We All Know What Progress Is But Spell Out Your Take Anyway

Doug Floyd Interactive Editor

As a three-day conference on planning and historic preservation wound to a close over the weekend, members of one panel warned the audience not to mistake sprawling growth for progress.

No one familiar with the strip development along North Division or East 29th is likely to make that mistake. Nor is anyone who creeps through rush-hour traffic along Indian Trail Road.

But now that we agree on what progress isn’t, what is it? More cars or more pedestrians? More shopping centers or higher-density, mixed-income housing downtown?

What would it look like to you if Spokane were making “progress”?

Core values

In town for the same conference, Richard Moe, a noted preservation authority and the co-author of “Changing Places: Rebuilding Community in the Age of Sprawl,” had a chance to examine the city firsthand.

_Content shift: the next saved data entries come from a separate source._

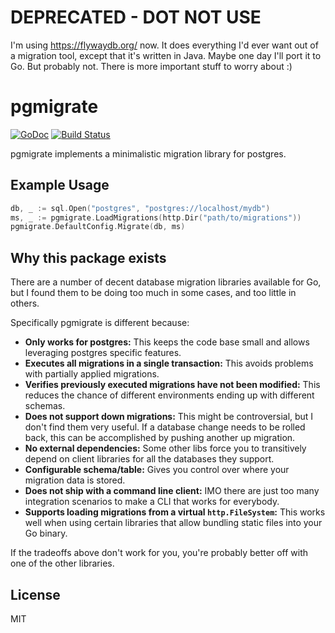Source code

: # DEPRECATED - DOT NOT USE

I'm using https://flywaydb.org/ now. It does everything I'd ever want out of a migration tool, except that it's written in Java. Maybe one day I'll port it to Go. But probably not. There is more important stuff to worry about :)

# pgmigrate

[![GoDoc](https://godoc.org/github.com/felixge/pgmigrate?status.svg)](https://godoc.org/github.com/felixge/pgmigrate)
[![Build Status](https://travis-ci.org/felixge/pgmigrate.svg?branch=master)](https://travis-ci.org/felixge/pgmigrate)

pgmigrate implements a minimalistic migration library for postgres.

## Example Usage

```go
db, _ := sql.Open("postgres", "postgres://localhost/mydb")
ms, _ := pgmigrate.LoadMigrations(http.Dir("path/to/migrations"))
pgmigrate.DefaultConfig.Migrate(db, ms)
```

## Why this package exists

There are a number of decent database migration libraries available for Go,
but I found them to be doing too much in some cases, and too little in others.

Specifically pgmigrate is different because:

* **Only works for postgres:** This keeps the code base small and allows
  leveraging postgres specific features.
* **Executes all migrations in a single transaction:** This avoids problems
  with partially applied migrations.
* **Verifies previously executed migrations have not been modified:** This
  reduces the chance of different environments ending up with different
  schemas.
* **Does not support down migrations:** This might be controversial, but I
  don't find them very useful. If a database change needs to be rolled back,
  this can be accomplished by pushing another up migration.
* **No external dependencies:** Some other libs force you to transitively
  depend on client libraries for all the databases they support.
* **Configurable schema/table:** Gives you control over where your migration
  data is stored.
* **Does not ship with a command line client:** IMO there are just too many
  integration scenarios to make a CLI that works for everybody.
* **Supports loading migrations from a virtual `http.FileSystem`:** This works
  well when using certain libraries that allow bundling static files into your
  Go binary.

If the tradeoffs above don't work for you, you're probably better off with one
of the other libraries.

## License

MIT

Strong neighborhoods have to be encouraged and protected, but Spokane’s look pretty good right now, Moe said. Downtown is another story.

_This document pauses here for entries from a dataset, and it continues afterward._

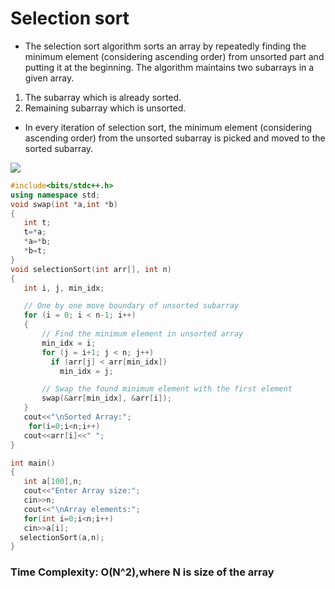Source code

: # Selection sort

* The selection sort algorithm sorts an array by repeatedly finding the minimum element (considering ascending order) from unsorted part and putting it at the beginning. 
The algorithm maintains two subarrays in a given array.
 1. The subarray which is already sorted.
 2. Remaining subarray which is unsorted.
* In every iteration of selection sort, the minimum element (considering ascending order) from the unsorted subarray is picked and moved to the sorted subarray.
 
 
 ![](https://static.packt-cdn.com/products/9781785888731/graphics/image_13_007-1.jpg)
 
 ```c++
#include<bits/stdc++.h>
using namespace std;
void swap(int *a,int *b)
{
    int t;
    t=*a;
    *a=*b;
    *b=t;
}
void selectionSort(int arr[], int n)
{
    int i, j, min_idx;

    // One by one move boundary of unsorted subarray
    for (i = 0; i < n-1; i++)
    {
        // Find the minimum element in unsorted array
        min_idx = i;
        for (j = i+1; j < n; j++)
          if (arr[j] < arr[min_idx])
            min_idx = j;

        // Swap the found minimum element with the first element
        swap(&arr[min_idx], &arr[i]);
    }
    cout<<"\nSorted Array:";
     for(i=0;i<n;i++)
    cout<<arr[i]<<" ";
}
 
int main()
{
	int a[100],n;
    cout<<"Enter Array size:";
    cin>>n;
    cout<<"\nArray elements:";
    for(int i=0;i<n;i++)
    cin>>a[i];
   selectionSort(a,n);
}

```
### Time Complexity: O(N^2),where N is size of the array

At about the same time Moe was encouraging the community to recognize how important a healthy downtown is to the future of the city, property manager Al Payne was announcing the closure this week of the skywalk level of the former Lamonts building.

The area to be closed, empty for more than three years, has been ravaged by vandals and Payne said he can’t justify hiring security guards to patrol an area that’s not producing any rental income.

“If it were occupied, we wouldn’t have the trouble,” he said.

Despite that example, Moe had glowing things to say about the core area’s potential. One key to revitalizing downtown is to restore the old buildings there, he said.

That, he said, would help supply the main missing ingredient - people on foot.

The power of truth

“Error may be safely tolerated where truth is left free to combat it,” Thomas Jefferson wrote in the Virginia Statute for Religious Freedom.

Jawaharlal Nehru, prime minister of India, picked up the theme years later: “It is far easier to meet an evil in the open and to defeat it in fair combat in people’s minds, than to drive it underground and have no hold on it or proper approach to it.”

What experiences in Spokane affirm or refute these testimonials to the freedom of expression?